## Exercise
If a line in the data holds "shields", copy that line out in full.

## Extracted data entries
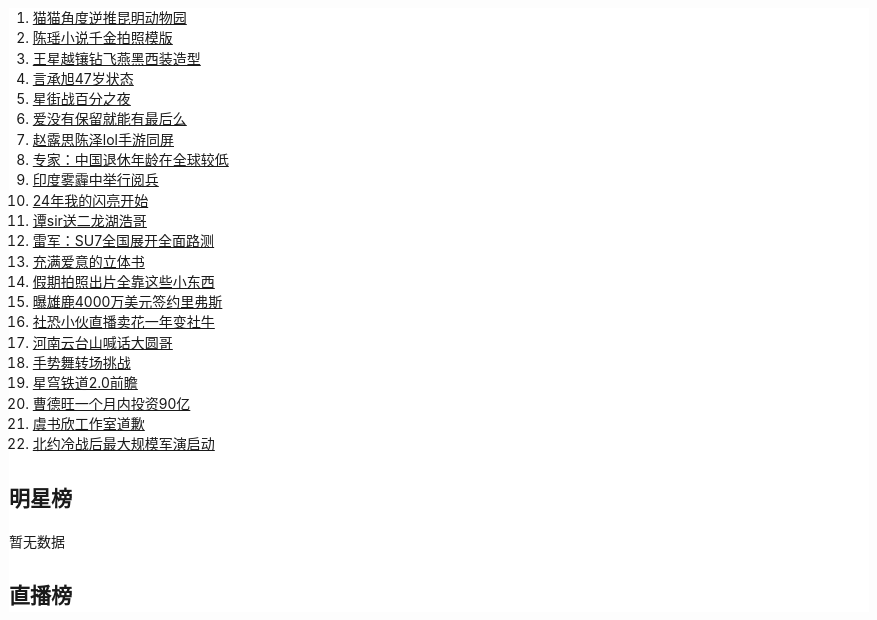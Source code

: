 1. [猫猫角度逆推昆明动物园](https://www.douyin.com/search/%E7%8C%AB%E7%8C%AB%E8%A7%92%E5%BA%A6%E9%80%86%E6%8E%A8%E6%98%86%E6%98%8E%E5%8A%A8%E7%89%A9%E5%9B%AD)
1. [陈瑶小说千金拍照模版](https://www.douyin.com/search/%E9%99%88%E7%91%B6%E5%B0%8F%E8%AF%B4%E5%8D%83%E9%87%91%E6%8B%8D%E7%85%A7%E6%A8%A1%E7%89%88)
1. [王星越镶钻飞燕黑西装造型](https://www.douyin.com/search/%E7%8E%8B%E6%98%9F%E8%B6%8A%E9%95%B6%E9%92%BB%E9%A3%9E%E7%87%95%E9%BB%91%E8%A5%BF%E8%A3%85%E9%80%A0%E5%9E%8B)
1. [言承旭47岁状态](https://www.douyin.com/search/%E8%A8%80%E6%89%BF%E6%97%AD47%E5%B2%81%E7%8A%B6%E6%80%81)
1. [星街战百分之夜](https://www.douyin.com/search/%E6%98%9F%E8%A1%97%E6%88%98%E7%99%BE%E5%88%86%E4%B9%8B%E5%A4%9C)
1. [爱没有保留就能有最后么](https://www.douyin.com/search/%E7%88%B1%E6%B2%A1%E6%9C%89%E4%BF%9D%E7%95%99%E5%B0%B1%E8%83%BD%E6%9C%89%E6%9C%80%E5%90%8E%E4%B9%88)
1. [赵露思陈泽lol手游同屏](https://www.douyin.com/search/%E8%B5%B5%E9%9C%B2%E6%80%9D%E9%99%88%E6%B3%BDlol%E6%89%8B%E6%B8%B8%E5%90%8C%E5%B1%8F)
1. [专家：中国退休年龄在全球较低](https://www.douyin.com/search/%E4%B8%93%E5%AE%B6%EF%BC%9A%E4%B8%AD%E5%9B%BD%E9%80%80%E4%BC%91%E5%B9%B4%E9%BE%84%E5%9C%A8%E5%85%A8%E7%90%83%E8%BE%83%E4%BD%8E)
1. [印度雾霾中举行阅兵](https://www.douyin.com/search/%E5%8D%B0%E5%BA%A6%E9%9B%BE%E9%9C%BE%E4%B8%AD%E4%B8%BE%E8%A1%8C%E9%98%85%E5%85%B5)
1. [24年我的闪亮开始](https://www.douyin.com/search/24%E5%B9%B4%E6%88%91%E7%9A%84%E9%97%AA%E4%BA%AE%E5%BC%80%E5%A7%8B)
1. [谭sir送二龙湖浩哥](https://www.douyin.com/search/%E8%B0%ADsir%E9%80%81%E4%BA%8C%E9%BE%99%E6%B9%96%E6%B5%A9%E5%93%A5)
1. [雷军：SU7全国展开全面路测](https://www.douyin.com/search/%E9%9B%B7%E5%86%9B%EF%BC%9ASU7%E5%85%A8%E5%9B%BD%E5%B1%95%E5%BC%80%E5%85%A8%E9%9D%A2%E8%B7%AF%E6%B5%8B)
1. [充满爱意的立体书](https://www.douyin.com/search/%E5%85%85%E6%BB%A1%E7%88%B1%E6%84%8F%E7%9A%84%E7%AB%8B%E4%BD%93%E4%B9%A6)
1. [假期拍照出片全靠这些小东西](https://www.douyin.com/search/%E5%81%87%E6%9C%9F%E6%8B%8D%E7%85%A7%E5%87%BA%E7%89%87%E5%85%A8%E9%9D%A0%E8%BF%99%E4%BA%9B%E5%B0%8F%E4%B8%9C%E8%A5%BF)
1. [曝雄鹿4000万美元签约里弗斯](https://www.douyin.com/search/%E6%9B%9D%E9%9B%84%E9%B9%BF4000%E4%B8%87%E7%BE%8E%E5%85%83%E7%AD%BE%E7%BA%A6%E9%87%8C%E5%BC%97%E6%96%AF)
1. [社恐小伙直播卖花一年变社牛](https://www.douyin.com/search/%E7%A4%BE%E6%81%90%E5%B0%8F%E4%BC%99%E7%9B%B4%E6%92%AD%E5%8D%96%E8%8A%B1%E4%B8%80%E5%B9%B4%E5%8F%98%E7%A4%BE%E7%89%9B)
1. [河南云台山喊话大圆哥](https://www.douyin.com/search/%E6%B2%B3%E5%8D%97%E4%BA%91%E5%8F%B0%E5%B1%B1%E5%96%8A%E8%AF%9D%E5%A4%A7%E5%9C%86%E5%93%A5)
1. [手势舞转场挑战](https://www.douyin.com/search/%E6%89%8B%E5%8A%BF%E8%88%9E%E8%BD%AC%E5%9C%BA%E6%8C%91%E6%88%98)
1. [星穹铁道2.0前瞻](https://www.douyin.com/search/%E6%98%9F%E7%A9%B9%E9%93%81%E9%81%932.0%E5%89%8D%E7%9E%BB)
1. [曹德旺一个月内投资90亿](https://www.douyin.com/search/%E6%9B%B9%E5%BE%B7%E6%97%BA%E4%B8%80%E4%B8%AA%E6%9C%88%E5%86%85%E6%8A%95%E8%B5%8490%E4%BA%BF)
1. [虞书欣工作室道歉](https://www.douyin.com/search/%E8%99%9E%E4%B9%A6%E6%AC%A3%E5%B7%A5%E4%BD%9C%E5%AE%A4%E9%81%93%E6%AD%89)
1. [北约冷战后最大规模军演启动](https://www.douyin.com/search/%E5%8C%97%E7%BA%A6%E5%86%B7%E6%88%98%E5%90%8E%E6%9C%80%E5%A4%A7%E8%A7%84%E6%A8%A1%E5%86%9B%E6%BC%94%E5%90%AF%E5%8A%A8)

## 明星榜

暂无数据

## 直播榜

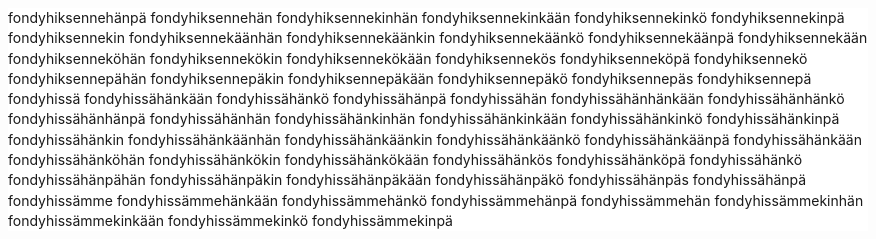 fondyhiksennehänpä
fondyhiksennehän
fondyhiksennekinhän
fondyhiksennekinkään
fondyhiksennekinkö
fondyhiksennekinpä
fondyhiksennekin
fondyhiksennekäänhän
fondyhiksennekäänkin
fondyhiksennekäänkö
fondyhiksennekäänpä
fondyhiksennekään
fondyhiksenneköhän
fondyhiksennekökin
fondyhiksennekökään
fondyhiksennekös
fondyhiksenneköpä
fondyhiksennekö
fondyhiksennepähän
fondyhiksennepäkin
fondyhiksennepäkään
fondyhiksennepäkö
fondyhiksennepäs
fondyhiksennepä
fondyhissä
fondyhissähänkään
fondyhissähänkö
fondyhissähänpä
fondyhissähän
fondyhissähänhänkään
fondyhissähänhänkö
fondyhissähänhänpä
fondyhissähänhän
fondyhissähänkinhän
fondyhissähänkinkään
fondyhissähänkinkö
fondyhissähänkinpä
fondyhissähänkin
fondyhissähänkäänhän
fondyhissähänkäänkin
fondyhissähänkäänkö
fondyhissähänkäänpä
fondyhissähänkään
fondyhissähänköhän
fondyhissähänkökin
fondyhissähänkökään
fondyhissähänkös
fondyhissähänköpä
fondyhissähänkö
fondyhissähänpähän
fondyhissähänpäkin
fondyhissähänpäkään
fondyhissähänpäkö
fondyhissähänpäs
fondyhissähänpä
fondyhissämme
fondyhissämmehänkään
fondyhissämmehänkö
fondyhissämmehänpä
fondyhissämmehän
fondyhissämmekinhän
fondyhissämmekinkään
fondyhissämmekinkö
fondyhissämmekinpä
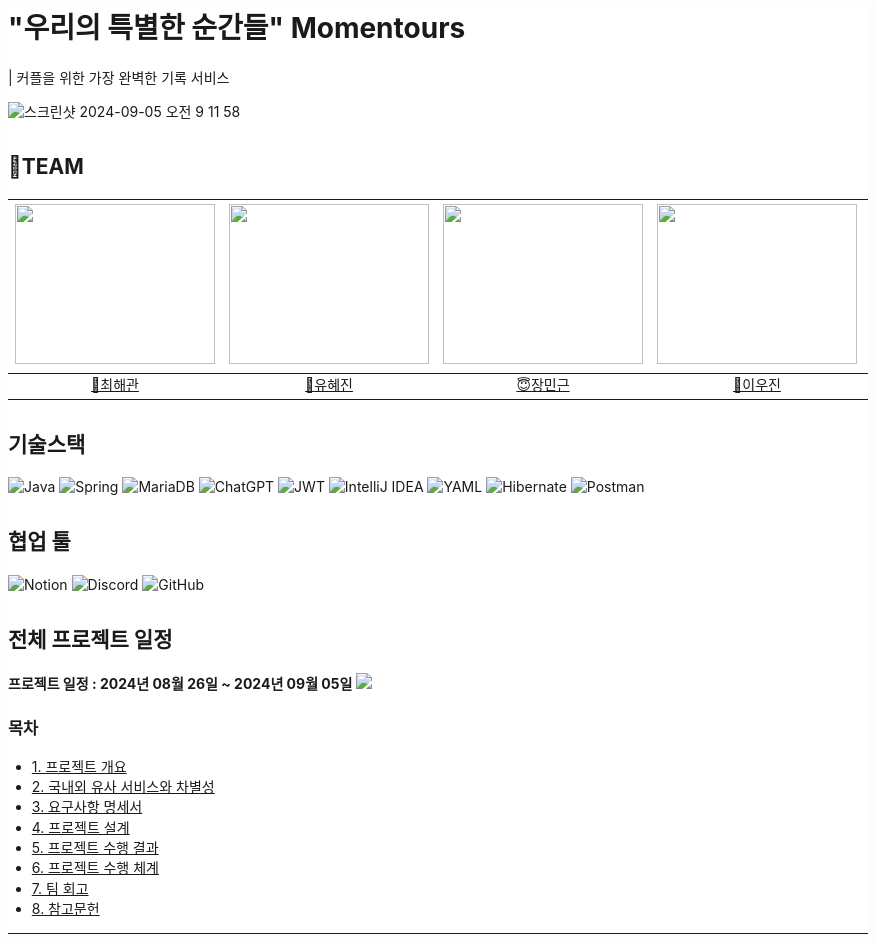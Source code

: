 # "우리의 특별한 순간들" Momentours
| 커플을 위한 가장 완벽한 기록 서비스

<img width="925" alt="스크린샷 2024-09-05 오전 9 11 58" src="https://github.com/user-attachments/assets/ffd048ab-f1b5-4910-a58a-8a9dc7a28c1d">

## 🤝TEAM
| <img src="docs/최해관.jpg" width="200" height = "160">|<img src="docs/유혜진.jpg" width="200" height = "160">|<img src="docs/장민근.png" width="200" height = "160">|<img src="docs/이우진.jpeg" width="200" height = "160">|<img src="docs/김동혁.jpg" width="200" height = "160">|<img src="docs/김정모.jpg" width="200" height = "160"> |
| :------------------------------------: | :-------------------------------------: | :-----------------------------------: | :--------------------------------------: | :-----------------------------------: | :------------------------------------------: |
| [🦖최해관](https://github.com/Haegwan-Choe) | [🐰유혜진](https://github.com/yuhyejin) | [😇장민근](https://github.com/caolian2003) | [👀이우진](https://github.com/Vorschlag-bit) | [😺김동혁](https://github.com/dongkh9) | [🐶김정모](https://github.com/mojeeeeong) |

## 기술스택
![Java](https://img.shields.io/badge/java-%23ED8B00.svg?style=for-the-badge&logo=openjdk&logoColor=white)
![Spring](https://img.shields.io/badge/spring-%236DB33F.svg?style=for-the-badge&logo=spring&logoColor=white)
![MariaDB](https://img.shields.io/badge/MariaDB-003545?style=for-the-badge&logo=mariadb&logoColor=white)
![ChatGPT](https://img.shields.io/badge/chatGPT-74aa9c?style=for-the-badge&logo=openai&logoColor=white)
![JWT](https://img.shields.io/badge/JWT-black?style=for-the-badge&logo=JSON%20web%20tokens)
![IntelliJ IDEA](https://img.shields.io/badge/IntelliJIDEA-000000.svg?style=for-the-badge&logo=intellij-idea&logoColor=white)
![YAML](https://img.shields.io/badge/yaml-%23ffffff.svg?style=for-the-badge&logo=yaml&logoColor=151515)
![Hibernate](https://img.shields.io/badge/Hibernate-59666C?style=for-the-badge&logo=Hibernate&logoColor=white)
![Postman](https://img.shields.io/badge/Postman-FF6C37?style=for-the-badge&logo=postman&logoColor=white)

## 협업 툴
![Notion](https://img.shields.io/badge/Notion-%23000000.svg?style=for-the-badge&logo=notion&logoColor=white)
![Discord](https://img.shields.io/badge/Discord-%235865F2.svg?style=for-the-badge&logo=discord&logoColor=white)
![GitHub](https://img.shields.io/badge/github-%23121011.svg?style=for-the-badge&logo=github&logoColor=white)

## 전체 프로젝트 일정
**프로젝트 일정 : 2024년 08월 26일 ~ 2024년 09월 05일**
<img src="docs/WBS.png"/>


### 목차

- [1. 프로젝트 개요](#1-프로젝트-개요)
- [2. 국내외 유사 서비스와 차별성](#2-국내외-유사-서비스와-차별성)
- [3. 요구사항 명세서](#3-요구사항-명세서)
- [4. 프로젝트 설계](#4-프로젝트-설계)
- [5. 프로젝트 수행 결과](#5-프로젝트-수행-결과)
- [6. 프로젝트 수행 체계](#6-프로젝트-수행-체계)
- [7. 팀 회고](#7-팀-회고)
- [8. 참고문헌](#8-참고문헌)

---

## Response to this task
![Java](https://img.shields.io/badge/java-%23ED8B00.svg?style=for-the-badge&logo=openjdk&logoColor=white)
![Spring](https://img.shields.io/badge/spring-%236DB33F.svg?style=for-the-badge&logo=spring&logoColor=white)
![MariaDB](https://img.shields.io/badge/MariaDB-003545?style=for-the-badge&logo=mariadb&logoColor=white)
![ChatGPT](https://img.shields.io/badge/chatGPT-74aa9c?style=for-the-badge&logo=openai&logoColor=white)
![JWT](https://img.shields.io/badge/JWT-black?style=for-the-badge&logo=JSON%20web%20tokens)
![IntelliJ IDEA](https://img.shields.io/badge/IntelliJIDEA-000000.svg?style=for-the-badge&logo=intellij-idea&logoColor=white)
![YAML](https://img.shields.io/badge/yaml-%23ffffff.svg?style=for-the-badge&logo=yaml&logoColor=151515)
![Hibernate](https://img.shields.io/badge/Hibernate-59666C?style=for-the-badge&logo=Hibernate&logoColor=white)
![Postman](https://img.shields.io/badge/Postman-FF6C37?style=for-the-badge&logo=postman&logoColor=white)
![Notion](https://img.shields.io/badge/Notion-%23000000.svg?style=for-the-badge&logo=notion&logoColor=white)
![Discord](https://img.shields.io/badge/Discord-%235865F2.svg?style=for-the-badge&logo=discord&logoColor=white)
![GitHub](https://img.shields.io/badge/github-%23121011.svg?style=for-the-badge&logo=github&logoColor=white)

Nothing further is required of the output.